## [Input material]
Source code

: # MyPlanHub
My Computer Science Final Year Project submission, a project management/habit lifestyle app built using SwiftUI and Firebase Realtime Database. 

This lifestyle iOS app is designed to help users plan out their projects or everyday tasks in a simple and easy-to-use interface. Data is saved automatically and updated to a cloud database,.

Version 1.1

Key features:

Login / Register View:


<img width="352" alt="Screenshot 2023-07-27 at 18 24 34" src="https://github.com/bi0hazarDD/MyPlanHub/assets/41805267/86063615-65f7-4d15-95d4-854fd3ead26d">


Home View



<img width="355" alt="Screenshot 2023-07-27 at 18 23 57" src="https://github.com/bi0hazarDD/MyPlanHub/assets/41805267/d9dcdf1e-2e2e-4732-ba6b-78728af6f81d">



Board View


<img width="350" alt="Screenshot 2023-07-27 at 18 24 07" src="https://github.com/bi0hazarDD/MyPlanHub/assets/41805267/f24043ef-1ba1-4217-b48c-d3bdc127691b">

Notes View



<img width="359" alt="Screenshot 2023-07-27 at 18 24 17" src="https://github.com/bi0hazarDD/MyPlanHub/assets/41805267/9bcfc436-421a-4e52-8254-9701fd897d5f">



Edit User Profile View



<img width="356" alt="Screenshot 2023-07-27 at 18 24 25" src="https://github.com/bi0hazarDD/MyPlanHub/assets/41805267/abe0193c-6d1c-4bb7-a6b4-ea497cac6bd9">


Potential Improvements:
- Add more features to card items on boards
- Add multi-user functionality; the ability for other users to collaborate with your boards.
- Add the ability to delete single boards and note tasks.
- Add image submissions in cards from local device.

## [Description of the task]
Copy out each line of the listing that contains the word "lifestyle".

## [Task solution]
My Computer Science Final Year Project submission, a project management/habit lifestyle app built using SwiftUI and Firebase Realtime Database. 
This lifestyle iOS app is designed to help users plan out their projects or everyday tasks in a simple and easy-to-use interface. Data is saved automatically and updated to a cloud database,.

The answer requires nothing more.